ELKI for OPTICS Xi - Can I make it go faster?


I am new to ELKI, and I've successfully tuned the algorithm I'd like to run. I used it on 3K coordinates and it was very fast - so now I'm trying to scale up to around 1 MM records. Right now I'm running on 30K but it has been hours and it's still running.

Is there any way I can boost performance? I noticed java.exe *32 is only using ~13% CPU and 150KB memory (machine is 2.8 GHz i7 with 32 GB RAM)

I used pagesize 1024 based on someone else's prior suggestion for working with only 2 dimensions (lon/lat)

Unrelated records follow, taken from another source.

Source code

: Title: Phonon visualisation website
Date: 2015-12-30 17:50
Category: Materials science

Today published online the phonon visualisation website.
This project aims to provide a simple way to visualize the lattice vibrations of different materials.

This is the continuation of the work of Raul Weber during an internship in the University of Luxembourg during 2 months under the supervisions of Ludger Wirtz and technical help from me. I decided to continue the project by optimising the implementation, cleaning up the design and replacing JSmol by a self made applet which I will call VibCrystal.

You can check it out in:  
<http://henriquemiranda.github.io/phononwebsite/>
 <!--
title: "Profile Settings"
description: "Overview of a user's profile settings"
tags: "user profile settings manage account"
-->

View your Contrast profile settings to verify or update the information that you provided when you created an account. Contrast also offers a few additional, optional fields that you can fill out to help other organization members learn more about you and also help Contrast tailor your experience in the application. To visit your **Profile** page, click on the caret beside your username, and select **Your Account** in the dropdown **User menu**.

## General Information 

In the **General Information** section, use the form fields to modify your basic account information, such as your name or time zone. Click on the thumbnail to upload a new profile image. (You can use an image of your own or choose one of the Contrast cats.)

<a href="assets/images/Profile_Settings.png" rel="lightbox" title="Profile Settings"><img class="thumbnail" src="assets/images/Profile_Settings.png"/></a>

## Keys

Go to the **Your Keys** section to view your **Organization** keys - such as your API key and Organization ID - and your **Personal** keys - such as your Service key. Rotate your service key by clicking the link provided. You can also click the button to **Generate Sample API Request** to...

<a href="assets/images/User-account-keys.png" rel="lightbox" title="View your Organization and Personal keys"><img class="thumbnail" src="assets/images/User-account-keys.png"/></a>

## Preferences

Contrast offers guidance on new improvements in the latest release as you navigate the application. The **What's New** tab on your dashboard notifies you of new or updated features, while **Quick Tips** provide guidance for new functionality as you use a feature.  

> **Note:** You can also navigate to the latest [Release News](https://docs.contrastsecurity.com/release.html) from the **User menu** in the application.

Running directly from Windows command line:

java -jar <path> cli 
-algorithm clustering.optics.OPTICSXi
-opticsxi.xi 0.006
-optics.minpts 5
-dbc.in <path> 
-db.index tree.spatial.rstarvariants.rstar.RStarTreeFactory 
-pagefile.pagesize 1024 
-spatial.bulkstrategy SortTileRecursiveBulkSplit 
-algorithm.distancefunction geo.LngLatDistanceFunction 
-geo.model WGS84SpheroidEarthModel 
-opticsxi.algorithm OPTICSHeap 
-resulthandler ResultWriter 
-out <path>

Solution

  • The runtime of OPTICS relates to the selectivity of the query.

    With radius infinity, performance will be O(n^2).

    Try to choose -optics.epsilon as small as your application permits. The smaller, the faster will OPTICS be (with an index). However, if you use a too small value (say, 1 meter) then you may lose the large-scale structure of your data. With geographic data, you do have distances of 20,000,000 meters. But in many applications, points on other contients matter little, and a radius of 10,000 m or 100,000 m yields a substantial speedup.

    If your data is noisy, you may want to increase minPts to e.g. 10 or 20 for your largest data set.